Stored data:
_ _ _ _ _ _ _
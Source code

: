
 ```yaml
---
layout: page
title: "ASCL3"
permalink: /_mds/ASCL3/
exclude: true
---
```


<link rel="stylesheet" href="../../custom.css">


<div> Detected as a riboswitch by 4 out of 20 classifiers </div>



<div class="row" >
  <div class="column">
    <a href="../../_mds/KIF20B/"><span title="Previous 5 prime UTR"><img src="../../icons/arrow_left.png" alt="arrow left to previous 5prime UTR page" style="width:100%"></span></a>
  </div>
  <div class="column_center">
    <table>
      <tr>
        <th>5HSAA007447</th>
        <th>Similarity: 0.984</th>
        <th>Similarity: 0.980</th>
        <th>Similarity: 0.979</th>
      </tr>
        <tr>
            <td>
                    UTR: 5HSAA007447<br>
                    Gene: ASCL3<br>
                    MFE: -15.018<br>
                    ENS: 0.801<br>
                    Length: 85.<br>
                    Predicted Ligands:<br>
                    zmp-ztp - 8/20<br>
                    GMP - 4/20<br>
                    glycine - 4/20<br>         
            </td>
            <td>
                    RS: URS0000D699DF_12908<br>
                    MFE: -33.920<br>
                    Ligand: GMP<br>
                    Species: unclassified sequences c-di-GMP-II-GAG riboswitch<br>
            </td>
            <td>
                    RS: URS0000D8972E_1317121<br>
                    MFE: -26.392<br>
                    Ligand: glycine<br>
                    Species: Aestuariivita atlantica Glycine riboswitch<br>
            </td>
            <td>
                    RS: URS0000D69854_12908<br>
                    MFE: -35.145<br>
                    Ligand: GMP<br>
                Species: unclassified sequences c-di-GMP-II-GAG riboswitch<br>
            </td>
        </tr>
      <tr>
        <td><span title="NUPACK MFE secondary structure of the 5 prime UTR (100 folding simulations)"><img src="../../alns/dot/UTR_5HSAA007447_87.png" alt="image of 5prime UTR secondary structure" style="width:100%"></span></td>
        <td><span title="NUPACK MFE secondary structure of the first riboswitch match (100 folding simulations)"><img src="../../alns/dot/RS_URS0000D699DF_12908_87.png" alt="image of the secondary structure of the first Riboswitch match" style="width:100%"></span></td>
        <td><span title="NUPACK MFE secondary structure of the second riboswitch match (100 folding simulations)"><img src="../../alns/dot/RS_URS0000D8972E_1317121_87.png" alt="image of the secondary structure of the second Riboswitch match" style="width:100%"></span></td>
_ _ _ _ _ _ _
§ **Task objective**
Each record needs to be duplicated exactly.

§ **Solution**
Source code

:
 ```yaml
---
layout: page
title: "ASCL3"
permalink: /_mds/ASCL3/
exclude: true
---
```


<link rel="stylesheet" href="../../custom.css">


<div> Detected as a riboswitch by 4 out of 20 classifiers </div>



<div class="row" >
  <div class="column">
    <a href="../../_mds/KIF20B/"><span title="Previous 5 prime UTR"><img src="../../icons/arrow_left.png" alt="arrow left to previous 5prime UTR page" style="width:100%"></span></a>
  </div>
  <div class="column_center">
    <table>
      <tr>
        <th>5HSAA007447</th>
        <th>Similarity: 0.984</th>
        <th>Similarity: 0.980</th>
        <th>Similarity: 0.979</th>
      </tr>
        <tr>
            <td>
                    UTR: 5HSAA007447<br>
                    Gene: ASCL3<br>
                    MFE: -15.018<br>
                    ENS: 0.801<br>
                    Length: 85.<br>
                    Predicted Ligands:<br>
                    zmp-ztp - 8/20<br>
                    GMP - 4/20<br>
                    glycine - 4/20<br>         
            </td>
            <td>
                    RS: URS0000D699DF_12908<br>
                    MFE: -33.920<br>
                    Ligand: GMP<br>
                    Species: unclassified sequences c-di-GMP-II-GAG riboswitch<br>
            </td>
            <td>
                    RS: URS0000D8972E_1317121<br>
                    MFE: -26.392<br>
                    Ligand: glycine<br>
                    Species: Aestuariivita atlantica Glycine riboswitch<br>
            </td>
            <td>
                    RS: URS0000D69854_12908<br>
                    MFE: -35.145<br>
                    Ligand: GMP<br>
                Species: unclassified sequences c-di-GMP-II-GAG riboswitch<br>
            </td>
        </tr>
      <tr>
        <td><span title="NUPACK MFE secondary structure of the 5 prime UTR (100 folding simulations)"><img src="../../alns/dot/UTR_5HSAA007447_87.png" alt="image of 5prime UTR secondary structure" style="width:100%"></span></td>
        <td><span title="NUPACK MFE secondary structure of the first riboswitch match (100 folding simulations)"><img src="../../alns/dot/RS_URS0000D699DF_12908_87.png" alt="image of the secondary structure of the first Riboswitch match" style="width:100%"></span></td>
        <td><span title="NUPACK MFE secondary structure of the second riboswitch match (100 folding simulations)"><img src="../../alns/dot/RS_URS0000D8972E_1317121_87.png" alt="image of the secondary structure of the second Riboswitch match" style="width:100%"></span></td>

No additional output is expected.